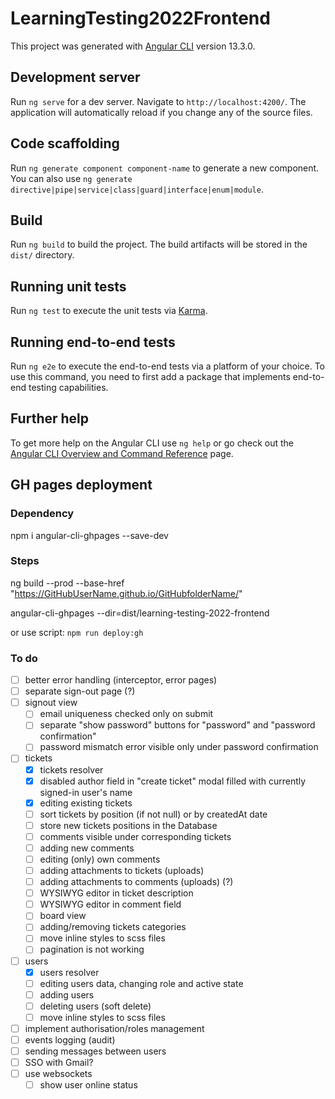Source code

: # LearningTesting2022Frontend

This project was generated with [Angular CLI](https://github.com/angular/angular-cli) version 13.3.0.

## Development server

Run `ng serve` for a dev server. Navigate to `http://localhost:4200/`. The application will automatically reload if you change any of the source files.

## Code scaffolding

Run `ng generate component component-name` to generate a new component. You can also use `ng generate directive|pipe|service|class|guard|interface|enum|module`.

## Build

Run `ng build` to build the project. The build artifacts will be stored in the `dist/` directory.

## Running unit tests

Run `ng test` to execute the unit tests via [Karma](https://karma-runner.github.io).

## Running end-to-end tests

Run `ng e2e` to execute the end-to-end tests via a platform of your choice. To use this command, you need to first add a package that implements end-to-end testing capabilities.

## Further help

To get more help on the Angular CLI use `ng help` or go check out the [Angular CLI Overview and Command Reference](https://angular.io/cli) page.

## GH pages deployment

### Dependency

npm i angular-cli-ghpages --save-dev

### Steps

ng build --prod --base-href "https://GitHubUserName.github.io/GitHubfolderName/"

angular-cli-ghpages --dir=dist/learning-testing-2022-frontend

or use script: `npm run deploy:gh`

### To do

- [ ] better error handling (interceptor, error pages)
- [ ] separate sign-out page (?)
- [ ] signout view
  - [ ] email uniqueness checked only on submit
  - [ ] separate "show password" buttons for "password" and "password confirmation"
  - [ ] password mismatch error visible only under password confirmation
- [ ] tickets
  - [x] tickets resolver
  - [x] disabled author field in "create ticket" modal filled with currently signed-in user's name
  - [x] editing existing tickets
  - [ ] sort tickets by position (if not null) or by createdAt date
  - [ ] store new tickets positions in the Database
  - [ ] comments visible under corresponding tickets
  - [ ] adding new comments
  - [ ] editing (only) own comments
  - [ ] adding attachments to tickets (uploads)
  - [ ] adding attachments to comments (uploads) (?)
  - [ ] WYSIWYG editor in ticket description
  - [ ] WYSIWYG editor in comment field
  - [ ] board view
  - [ ] adding/removing tickets categories
  - [ ] move inline styles to scss files
  - [ ] pagination is not working
- [ ] users
  - [x] users resolver
  - [ ] editing users data, changing role and active state
  - [ ] adding users
  - [ ] deleting users (soft delete)
  - [ ] move inline styles to scss files
- [ ] implement authorisation/roles management
- [ ] events logging (audit)
- [ ] sending messages between users
- [ ] SSO with Gmail?
- [ ] use websockets
  - [ ] show user online status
- - - - -
- Task -
In the listing above, find each line with the word "uploads" and return it.

- Written response -
  - [ ] adding attachments to tickets (uploads)
  - [ ] adding attachments to comments (uploads) (?)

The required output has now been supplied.